> **Task description**: Scan the records below for the word "your". Copy each line where it appears.

> **Source material**:

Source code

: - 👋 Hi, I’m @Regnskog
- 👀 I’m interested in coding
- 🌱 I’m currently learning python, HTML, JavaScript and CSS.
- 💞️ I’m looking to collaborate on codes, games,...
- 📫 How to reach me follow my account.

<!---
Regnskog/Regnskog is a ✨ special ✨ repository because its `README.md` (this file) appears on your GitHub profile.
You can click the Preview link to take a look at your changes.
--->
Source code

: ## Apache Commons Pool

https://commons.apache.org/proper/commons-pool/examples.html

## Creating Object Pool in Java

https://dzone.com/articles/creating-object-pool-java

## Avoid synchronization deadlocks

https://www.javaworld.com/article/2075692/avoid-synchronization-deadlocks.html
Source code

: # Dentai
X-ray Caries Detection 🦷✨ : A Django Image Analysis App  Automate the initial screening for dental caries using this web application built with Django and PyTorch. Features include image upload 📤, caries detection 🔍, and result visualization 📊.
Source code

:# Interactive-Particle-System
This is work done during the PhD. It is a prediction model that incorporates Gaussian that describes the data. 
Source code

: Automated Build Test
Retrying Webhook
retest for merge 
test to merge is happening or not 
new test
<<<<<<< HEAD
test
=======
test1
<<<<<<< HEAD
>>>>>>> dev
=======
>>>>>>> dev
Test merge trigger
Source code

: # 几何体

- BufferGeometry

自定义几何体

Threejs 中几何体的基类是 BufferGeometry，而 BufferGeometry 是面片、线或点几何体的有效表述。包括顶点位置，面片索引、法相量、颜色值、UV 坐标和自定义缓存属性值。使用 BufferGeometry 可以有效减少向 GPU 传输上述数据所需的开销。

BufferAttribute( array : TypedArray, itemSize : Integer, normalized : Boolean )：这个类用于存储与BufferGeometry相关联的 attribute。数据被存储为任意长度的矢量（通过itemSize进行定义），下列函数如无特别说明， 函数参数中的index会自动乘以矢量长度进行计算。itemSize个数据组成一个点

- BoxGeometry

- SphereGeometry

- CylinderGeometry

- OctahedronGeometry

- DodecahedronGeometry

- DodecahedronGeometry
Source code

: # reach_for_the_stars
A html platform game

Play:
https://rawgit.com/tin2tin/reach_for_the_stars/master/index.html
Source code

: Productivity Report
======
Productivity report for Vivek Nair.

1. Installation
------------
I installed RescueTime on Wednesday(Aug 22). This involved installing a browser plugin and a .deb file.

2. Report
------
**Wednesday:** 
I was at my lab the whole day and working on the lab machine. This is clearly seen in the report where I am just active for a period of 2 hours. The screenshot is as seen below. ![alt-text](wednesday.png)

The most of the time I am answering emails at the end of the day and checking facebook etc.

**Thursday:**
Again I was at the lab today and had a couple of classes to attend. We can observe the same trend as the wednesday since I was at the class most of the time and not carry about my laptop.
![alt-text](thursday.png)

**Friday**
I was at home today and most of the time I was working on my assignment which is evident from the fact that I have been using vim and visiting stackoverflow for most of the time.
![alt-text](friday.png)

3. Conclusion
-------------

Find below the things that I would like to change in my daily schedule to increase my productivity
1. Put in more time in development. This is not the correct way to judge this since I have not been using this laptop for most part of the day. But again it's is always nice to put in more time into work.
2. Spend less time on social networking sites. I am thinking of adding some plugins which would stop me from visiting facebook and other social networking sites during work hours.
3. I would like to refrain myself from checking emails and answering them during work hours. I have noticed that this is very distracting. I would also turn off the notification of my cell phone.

> **Answer to the problem**:
Regnskog/Regnskog is a ✨ special ✨ repository because its `README.md` (this file) appears on your GitHub profile.
You can click the Preview link to take a look at your changes.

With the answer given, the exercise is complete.